## RECORDS FOR THE TASK:
━━━━━━━━

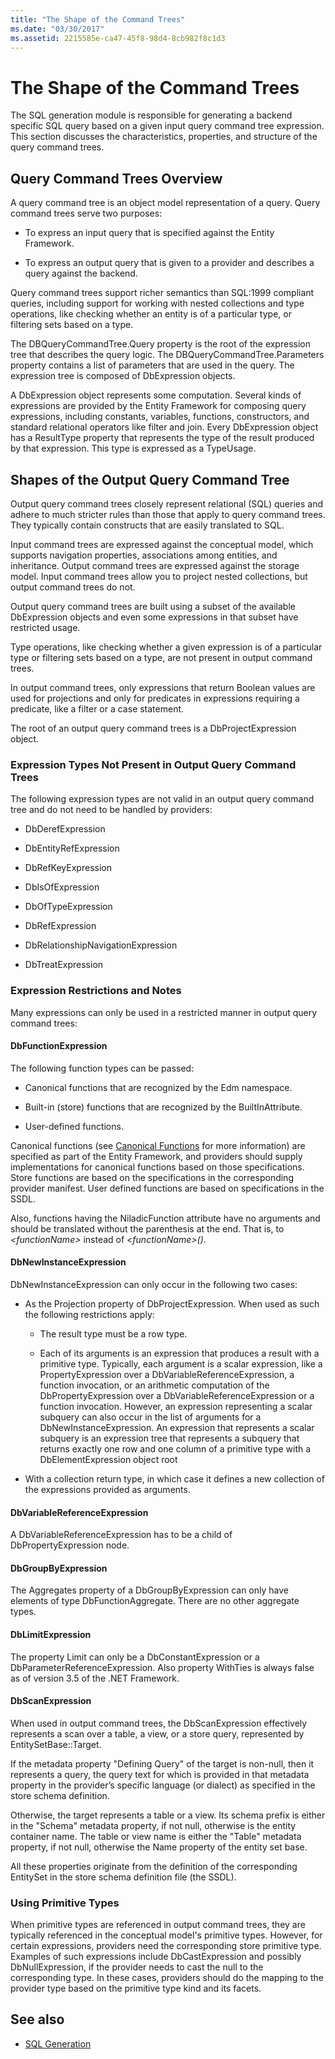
 ```yaml
---
title: "The Shape of the Command Trees"
ms.date: "03/30/2017"
ms.assetid: 2215585e-ca47-45f8-98d4-8cb982f8c1d3
---
```


# The Shape of the Command Trees

The SQL generation module is responsible for generating a backend specific SQL query based on a given input query command tree expression. This section discusses the characteristics, properties, and structure of the query command trees.

## Query Command Trees Overview

A query command tree is an object model representation of a query. Query command trees serve two purposes:

- To express an input query that is specified against the Entity Framework.

- To express an output query that is given to a provider and describes a query against the backend.

Query command trees support richer semantics than SQL:1999 compliant queries, including support for working with nested collections and type operations, like checking whether an entity is of a particular type, or filtering sets based on a type.

The DBQueryCommandTree.Query property is the root of the expression tree that describes the query logic. The DBQueryCommandTree.Parameters property contains a list of parameters that are used in the query. The expression tree is composed of DbExpression objects.

A DbExpression object represents some computation. Several kinds of expressions are provided by the Entity Framework for composing query expressions, including constants, variables, functions, constructors, and standard relational operators like filter and join. Every DbExpression object has a ResultType property that represents the type of the result produced by that expression. This type is expressed as a TypeUsage.

## Shapes of the Output Query Command Tree

Output query command trees closely represent relational (SQL) queries and adhere to much stricter rules than those that apply to query command trees. They typically contain constructs that are easily translated to SQL.

Input command trees are expressed against the conceptual model, which supports navigation properties, associations among entities, and inheritance. Output command trees are expressed against the storage model. Input command trees allow you to project nested collections, but output command trees do not.

Output query command trees are built using a subset of the available DbExpression objects and even some expressions in that subset have restricted usage.

Type operations, like checking whether a given expression is of a particular type or filtering sets based on a type, are not present in output command trees.

In output command trees, only expressions that return Boolean values are used for projections and only for predicates in expressions requiring a predicate, like a filter or a case statement.

The root of an output query command trees is a DbProjectExpression object.

### Expression Types Not Present in Output Query Command Trees

The following expression types are not valid in an output query command tree and do not need to be handled by providers:

- DbDerefExpression

- DbEntityRefExpression

- DbRefKeyExpression

- DbIsOfExpression

- DbOfTypeExpression

- DbRefExpression

- DbRelationshipNavigationExpression

- DbTreatExpression

### Expression Restrictions and Notes

Many expressions can only be used in a restricted manner in output query command trees:

#### DbFunctionExpression

The following function types can be passed:

- Canonical functions that are recognized by the Edm namespace.

- Built-in (store) functions that are recognized by the BuiltInAttribute.

- User-defined functions.

Canonical functions (see [Canonical Functions](./language-reference/canonical-functions.md) for more information) are specified as part of the Entity Framework, and providers should supply implementations for canonical functions based on those specifications. Store functions are based on the specifications in the corresponding provider manifest. User defined functions are based on specifications in the SSDL.

Also, functions having the NiladicFunction attribute have no arguments and should be translated without the parenthesis at the end.  That is, to *\<functionName>* instead of *\<functionName>()*.

#### DbNewInstanceExpression

DbNewInstanceExpression can only occur in the following two cases:

- As the Projection property of DbProjectExpression.  When used as such the following restrictions apply:

  - The result type must be a row type.

  - Each of its arguments is an expression that produces a result with a primitive type. Typically, each argument is a scalar expression, like a PropertyExpression over a DbVariableReferenceExpression, a function invocation, or an arithmetic computation of the DbPropertyExpression over a DbVariableReferenceExpression or a function invocation. However, an expression representing a scalar subquery can also occur in the list of arguments for a DbNewInstanceExpression. An expression that represents a scalar subquery is an expression tree that represents a subquery that returns exactly one row and one column of a primitive type with a DbElementExpression object root

- With a collection return type, in which case it defines a new collection of the expressions provided as arguments.

#### DbVariableReferenceExpression

A DbVariableReferenceExpression has to be a child of DbPropertyExpression node.

#### DbGroupByExpression

The Aggregates property of a DbGroupByExpression can only have elements of type DbFunctionAggregate. There are no other aggregate types.

#### DbLimitExpression

The property Limit can only be a DbConstantExpression or a DbParameterReferenceExpression. Also property WithTies is always false as of version 3.5 of the .NET Framework.

#### DbScanExpression

When used in output command trees, the DbScanExpression effectively represents a scan over a table, a view, or a store query, represented by EntitySetBase::Target.

If the metadata property "Defining Query" of the target is non-null, then it represents a query, the query text for which is provided in that metadata property in the provider’s specific language (or dialect) as specified in the store schema definition.

Otherwise, the target represents a table or a view. Its schema prefix is either in the "Schema" metadata property, if not null, otherwise is the entity container name.  The table or view name is either the "Table" metadata property, if not null, otherwise the Name property of the entity set base.

All these properties originate from the definition of the corresponding EntitySet in the store schema definition file (the SSDL).

### Using Primitive Types

When primitive types are referenced in output command trees, they are typically referenced in the conceptual model's primitive types. However, for certain expressions, providers need the corresponding store primitive type. Examples of such expressions include DbCastExpression and possibly DbNullExpression, if the provider needs to cast the null to the corresponding type. In these cases, providers should do the mapping to the provider type based on the primitive type kind and its facets.

## See also

- [SQL Generation](sql-generation.md)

━━━━━━━━

## YOUR TASK:
Where the listing above has a line with "- DbRelationshipNavigationExpression", start there, and output every line exactly through the line with "The following function", which is also included.

## RESULT OF THIS TASK:
- DbRelationshipNavigationExpression

- DbTreatExpression

### Expression Restrictions and Notes

Many expressions can only be used in a restricted manner in output query command trees:

#### DbFunctionExpression

The following function types can be passed:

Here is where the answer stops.